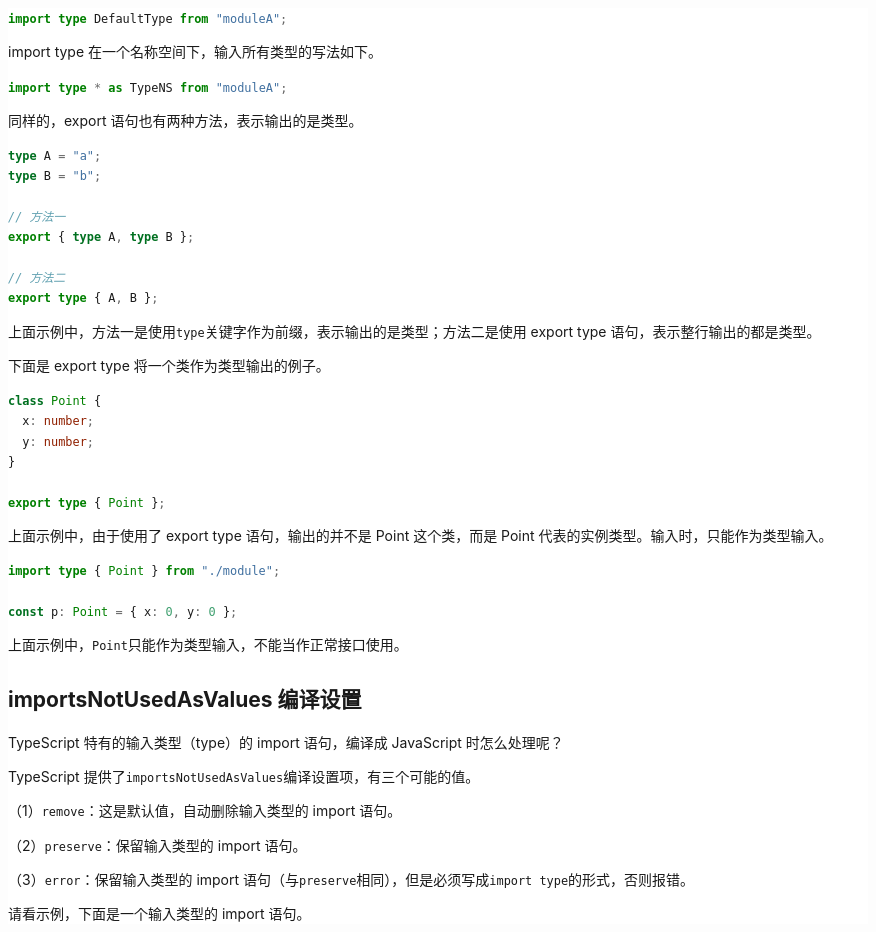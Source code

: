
 ```ts
import type DefaultType from "moduleA";
```

import type 在一个名称空间下，输入所有类型的写法如下。

```ts
import type * as TypeNS from "moduleA";
```

同样的，export 语句也有两种方法，表示输出的是类型。

```ts
type A = "a";
type B = "b";

// 方法一
export { type A, type B };

// 方法二
export type { A, B };
```

上面示例中，方法一是使用`type`关键字作为前缀，表示输出的是类型；方法二是使用 export type 语句，表示整行输出的都是类型。

下面是 export type 将一个类作为类型输出的例子。

```ts
class Point {
  x: number;
  y: number;
}

export type { Point };
```

上面示例中，由于使用了 export type 语句，输出的并不是 Point 这个类，而是 Point 代表的实例类型。输入时，只能作为类型输入。

```ts
import type { Point } from "./module";

const p: Point = { x: 0, y: 0 };
```

上面示例中，`Point`只能作为类型输入，不能当作正常接口使用。

## importsNotUsedAsValues 编译设置

TypeScript 特有的输入类型（type）的 import 语句，编译成 JavaScript 时怎么处理呢？

TypeScript 提供了`importsNotUsedAsValues`编译设置项，有三个可能的值。

（1）`remove`：这是默认值，自动删除输入类型的 import 语句。

（2）`preserve`：保留输入类型的 import 语句。

（3）`error`：保留输入类型的 import 语句（与`preserve`相同），但是必须写成`import type`的形式，否则报错。

请看示例，下面是一个输入类型的 import 语句。
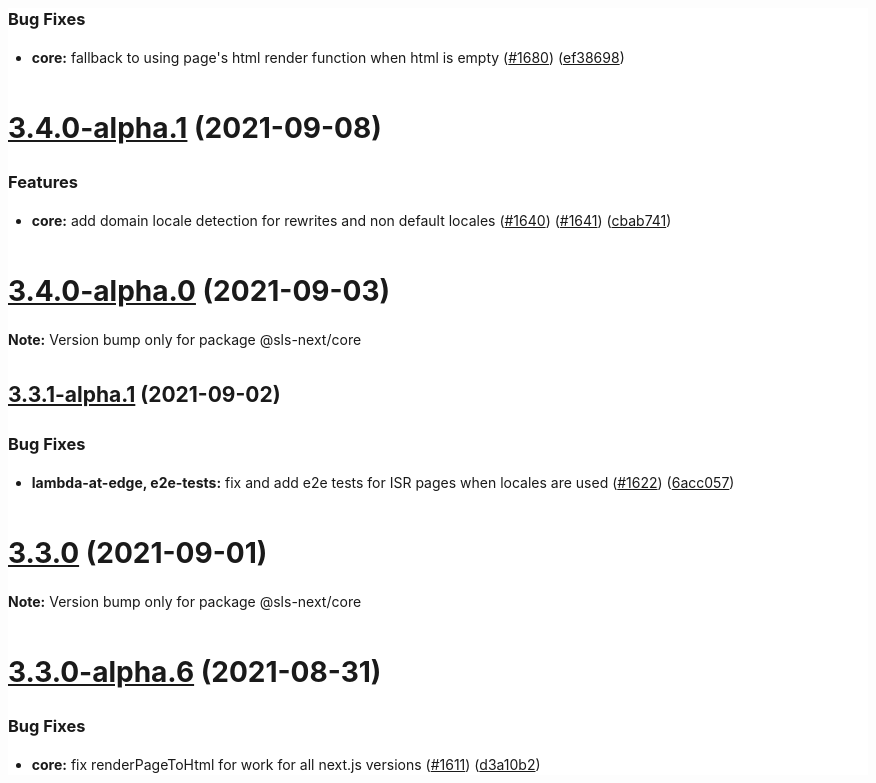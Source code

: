 ### Bug Fixes

- **core:** fallback to using page's html render function when html is empty ([#1680](https://github.com/serverless-nextjs/serverless-next.js/issues/1680)) ([ef38698](https://github.com/serverless-nextjs/serverless-next.js/commit/ef38698dff32778904df7902fb51952256f43bd4))

# [3.4.0-alpha.1](https://github.com/serverless-nextjs/serverless-next.js/compare/v3.4.0-alpha.0...v3.4.0-alpha.1) (2021-09-08)

### Features

- **core:** add domain locale detection for rewrites and non default locales ([#1640](https://github.com/serverless-nextjs/serverless-next.js/issues/1640)) ([#1641](https://github.com/serverless-nextjs/serverless-next.js/issues/1641)) ([cbab741](https://github.com/serverless-nextjs/serverless-next.js/commit/cbab7419e8bddfbde8b97104d0229307fc5694d8))

# [3.4.0-alpha.0](https://github.com/serverless-nextjs/serverless-next.js/compare/v3.3.1-alpha.1...v3.4.0-alpha.0) (2021-09-03)

**Note:** Version bump only for package @sls-next/core

## [3.3.1-alpha.1](https://github.com/serverless-nextjs/serverless-next.js/compare/v3.3.1-alpha.0...v3.3.1-alpha.1) (2021-09-02)

### Bug Fixes

- **lambda-at-edge, e2e-tests:** fix and add e2e tests for ISR pages when locales are used ([#1622](https://github.com/serverless-nextjs/serverless-next.js/issues/1622)) ([6acc057](https://github.com/serverless-nextjs/serverless-next.js/commit/6acc057aad85b4caab1e2f71db8f8a90b3b54fc1))

# [3.3.0](https://github.com/serverless-nextjs/serverless-next.js/compare/v3.3.0-alpha.6...v3.3.0) (2021-09-01)

**Note:** Version bump only for package @sls-next/core

# [3.3.0-alpha.6](https://github.com/serverless-nextjs/serverless-next.js/compare/v3.3.0-alpha.5...v3.3.0-alpha.6) (2021-08-31)

### Bug Fixes

- **core:** fix renderPageToHtml for work for all next.js versions ([#1611](https://github.com/serverless-nextjs/serverless-next.js/issues/1611)) ([d3a10b2](https://github.com/serverless-nextjs/serverless-next.js/commit/d3a10b2d7ed9d14afd1a09436f9fbf911fde001e))
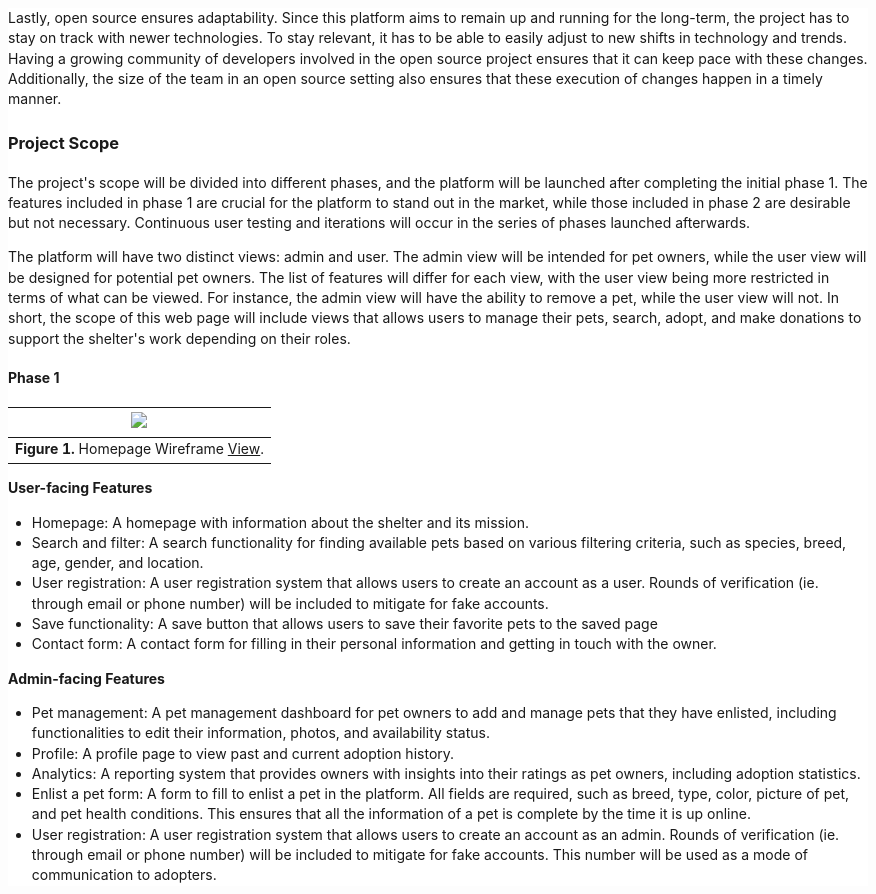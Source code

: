 Lastly, open source ensures adaptability. Since this platform aims to remain up and running for the long-term, the project has to stay on track with newer technologies. To stay relevant, it has to be able to easily adjust to new shifts in technology and trends. Having a growing community of developers involved in the open source project ensures that it can keep pace with these changes. Additionally, the size of the team in an open source setting also ensures that these execution of changes happen in a timely manner.


### Project Scope

The project's scope will be divided into different phases, and the platform will be launched after completing the initial phase 1. The features included in phase 1 are crucial for the platform to stand out in the market, while those included in phase 2 are desirable but not necessary. Continuous user testing and iterations will occur in the series of phases launched afterwards.

The platform will have two distinct views: admin and user. The admin view will be intended for pet owners, while the user view will be designed for potential pet owners. The list of features will differ for each view, with the user view being more restricted in terms of what can be viewed. For instance, the admin view will have the ability to remove a pet, while the user view will not. In short, the scope of this web page will include views that allows users to manage their pets, search, adopt, and make donations to support the shelter's work depending on their roles.

#### Phase 1        

| ![](https://user-images.githubusercontent.com/124402288/234653003-6c27c6c2-6ec8-4556-8054-2f33e58b1058.png) | 
| :--: |
| <b>Figure 1.</b> Homepage Wireframe [View](https://github.com/OREL-group/Project-Management/issues/281). |   

__User-facing Features__

* Homepage: A homepage with information about the shelter and its mission.
* Search and filter: A search functionality for finding available pets based on various filtering criteria, such as species, breed, age, gender, and location.
* User registration: A user registration system that allows users to create an account as a user. Rounds of verification (ie. through email or phone number) will be included to mitigate for fake accounts.
* Save functionality: A save button that allows users to save their favorite pets to the saved page
* Contact form: A contact form for filling in their personal information and getting in touch with the owner.

__Admin-facing Features__

* Pet management: A pet management dashboard for pet owners to add and manage pets that they have enlisted, including functionalities to edit their information, photos, and availability status.
* Profile: A profile page to view past and current adoption history.
* Analytics: A reporting system that provides owners with insights into their ratings as pet owners, including adoption statistics.
* Enlist a pet form: A form to fill to enlist a pet in the platform. All fields are required, such as breed, type, color, picture of pet, and pet health conditions. This ensures that all the information of a pet is complete by the time it is up online.
* User registration: A user registration system that allows users to create an account as an admin. Rounds of verification (ie. through email or phone number) will be included to mitigate for fake accounts. This number will be used as a mode of communication to adopters.
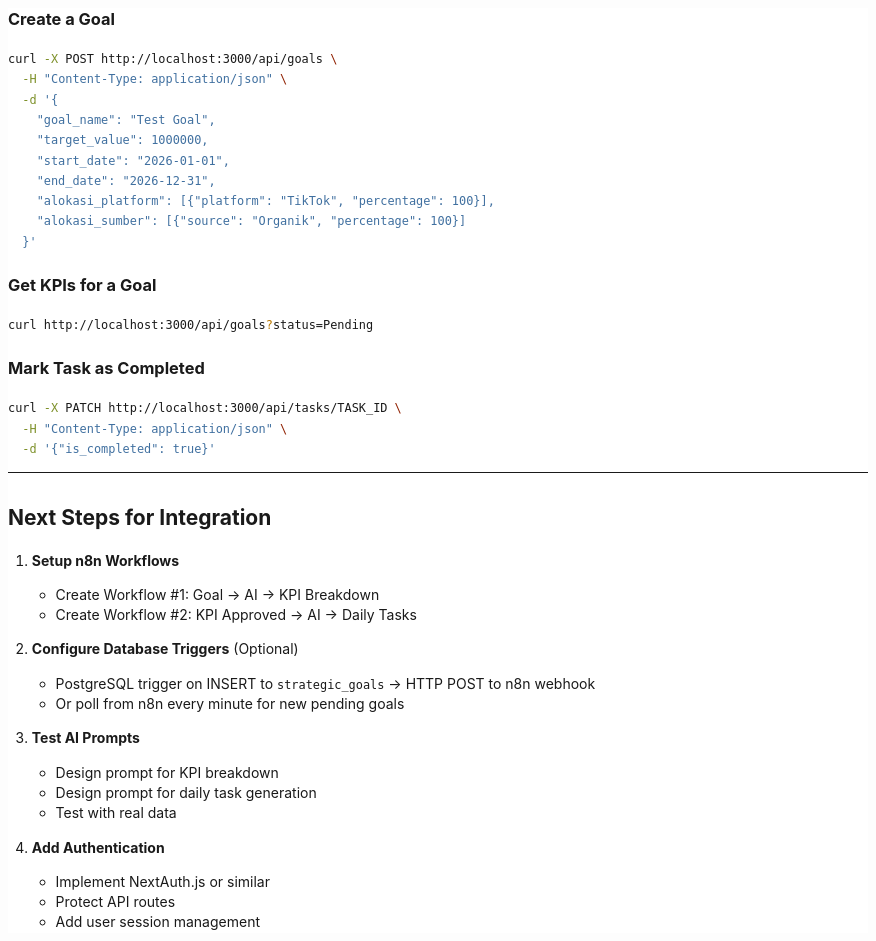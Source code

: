 ### Create a Goal
```bash
curl -X POST http://localhost:3000/api/goals \
  -H "Content-Type: application/json" \
  -d '{
    "goal_name": "Test Goal",
    "target_value": 1000000,
    "start_date": "2026-01-01",
    "end_date": "2026-12-31",
    "alokasi_platform": [{"platform": "TikTok", "percentage": 100}],
    "alokasi_sumber": [{"source": "Organik", "percentage": 100}]
  }'
```

### Get KPIs for a Goal
```bash
curl http://localhost:3000/api/goals?status=Pending
```

### Mark Task as Completed
```bash
curl -X PATCH http://localhost:3000/api/tasks/TASK_ID \
  -H "Content-Type: application/json" \
  -d '{"is_completed": true}'
```

---

## Next Steps for Integration

1. **Setup n8n Workflows**
   - Create Workflow #1: Goal → AI → KPI Breakdown
   - Create Workflow #2: KPI Approved → AI → Daily Tasks

2. **Configure Database Triggers** (Optional)
   - PostgreSQL trigger on INSERT to `strategic_goals` → HTTP POST to n8n webhook
   - Or poll from n8n every minute for new pending goals

3. **Test AI Prompts**
   - Design prompt for KPI breakdown
   - Design prompt for daily task generation
   - Test with real data

4. **Add Authentication**
   - Implement NextAuth.js or similar
   - Protect API routes
   - Add user session management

> YOUR GOAL
Within the listing above, the range opens at the line with "### Project Scope" and closes at the line with "and availability status.". Reproduce exactly the lines of that range, including both ends.

> EXERCISE OUTPUT
### Project Scope

The project's scope will be divided into different phases, and the platform will be launched after completing the initial phase 1. The features included in phase 1 are crucial for the platform to stand out in the market, while those included in phase 2 are desirable but not necessary. Continuous user testing and iterations will occur in the series of phases launched afterwards.

The platform will have two distinct views: admin and user. The admin view will be intended for pet owners, while the user view will be designed for potential pet owners. The list of features will differ for each view, with the user view being more restricted in terms of what can be viewed. For instance, the admin view will have the ability to remove a pet, while the user view will not. In short, the scope of this web page will include views that allows users to manage their pets, search, adopt, and make donations to support the shelter's work depending on their roles.

#### Phase 1        

| ![](https://user-images.githubusercontent.com/124402288/234653003-6c27c6c2-6ec8-4556-8054-2f33e58b1058.png) | 
| :--: |
| <b>Figure 1.</b> Homepage Wireframe [View](https://github.com/OREL-group/Project-Management/issues/281). |   

__User-facing Features__

* Homepage: A homepage with information about the shelter and its mission.
* Search and filter: A search functionality for finding available pets based on various filtering criteria, such as species, breed, age, gender, and location.
* User registration: A user registration system that allows users to create an account as a user. Rounds of verification (ie. through email or phone number) will be included to mitigate for fake accounts.
* Save functionality: A save button that allows users to save their favorite pets to the saved page
* Contact form: A contact form for filling in their personal information and getting in touch with the owner.

__Admin-facing Features__

* Pet management: A pet management dashboard for pet owners to add and manage pets that they have enlisted, including functionalities to edit their information, photos, and availability status.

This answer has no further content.